In this talk, I introduce a novel theoretical framework, derived from first principles, to ensemble heterogeneous forecasts without relying on additional assumptions about their joint distribution. The framework is complemented by efficient numerical algorithms with guaranteed convergence. I also situate this work in a broader context for the benefit of researchers beyond quantitative finance, detail its theoretical contributions, and highlight its advantages over existing heuristic methods for different types of return forecasts.

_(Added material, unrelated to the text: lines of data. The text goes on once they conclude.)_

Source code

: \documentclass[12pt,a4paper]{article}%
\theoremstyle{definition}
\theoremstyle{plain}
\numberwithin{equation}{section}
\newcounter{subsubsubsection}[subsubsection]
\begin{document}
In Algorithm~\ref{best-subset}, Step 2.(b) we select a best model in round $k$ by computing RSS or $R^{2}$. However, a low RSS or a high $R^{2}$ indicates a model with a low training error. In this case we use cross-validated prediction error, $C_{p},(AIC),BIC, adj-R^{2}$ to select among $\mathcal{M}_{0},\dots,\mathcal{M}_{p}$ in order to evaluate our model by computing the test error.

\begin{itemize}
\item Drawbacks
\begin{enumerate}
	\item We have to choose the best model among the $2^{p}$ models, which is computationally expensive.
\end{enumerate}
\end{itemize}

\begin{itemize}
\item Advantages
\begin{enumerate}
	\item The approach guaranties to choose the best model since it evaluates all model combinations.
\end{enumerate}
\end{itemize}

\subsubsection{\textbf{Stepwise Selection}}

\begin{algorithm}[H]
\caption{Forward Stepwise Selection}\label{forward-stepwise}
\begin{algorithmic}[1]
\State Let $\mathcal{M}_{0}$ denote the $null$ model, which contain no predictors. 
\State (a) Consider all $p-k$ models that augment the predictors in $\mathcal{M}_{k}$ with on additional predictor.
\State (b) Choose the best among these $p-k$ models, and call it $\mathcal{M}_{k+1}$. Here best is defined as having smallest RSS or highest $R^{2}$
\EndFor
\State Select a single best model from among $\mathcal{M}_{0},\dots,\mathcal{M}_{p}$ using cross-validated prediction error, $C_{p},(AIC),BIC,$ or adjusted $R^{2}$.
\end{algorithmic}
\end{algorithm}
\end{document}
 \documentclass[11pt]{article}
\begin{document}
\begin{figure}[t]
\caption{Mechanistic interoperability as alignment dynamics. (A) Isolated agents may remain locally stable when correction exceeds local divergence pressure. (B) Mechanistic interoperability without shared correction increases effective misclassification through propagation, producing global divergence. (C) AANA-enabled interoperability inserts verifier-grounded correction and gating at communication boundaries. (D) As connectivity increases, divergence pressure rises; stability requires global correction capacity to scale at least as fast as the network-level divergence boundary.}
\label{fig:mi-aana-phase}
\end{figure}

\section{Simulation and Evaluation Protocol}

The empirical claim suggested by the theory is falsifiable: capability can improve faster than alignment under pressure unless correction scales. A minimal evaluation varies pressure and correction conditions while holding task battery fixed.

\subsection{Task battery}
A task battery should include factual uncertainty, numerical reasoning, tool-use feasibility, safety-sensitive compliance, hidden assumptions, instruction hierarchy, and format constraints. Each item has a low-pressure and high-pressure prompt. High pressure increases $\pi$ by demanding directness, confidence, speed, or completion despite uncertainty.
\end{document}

Bio: Sridhar Gollamudi is currently on garden leave from his role as Head of Risk Research at Citadel Global Quantitative Strategies, where he specialized in quantitative portfolio construction and risk modeling. Prior to Citadel, he held the same position at Two Sigma Investments. His research interests are in the general areas of buy-side quantitative finance and machine learning.

Sridhar began his career at Bell Labs, conducting research and developing products in wireless communications before transitioning into finance, a move which included a stint at Bloomberg Portfolio and Risk Analytics. He holds a B.Tech. in Electrical Engineering from IIT Bombay and a Ph.D. in Signal Processing and Communications Theory from the University of Notre Dame.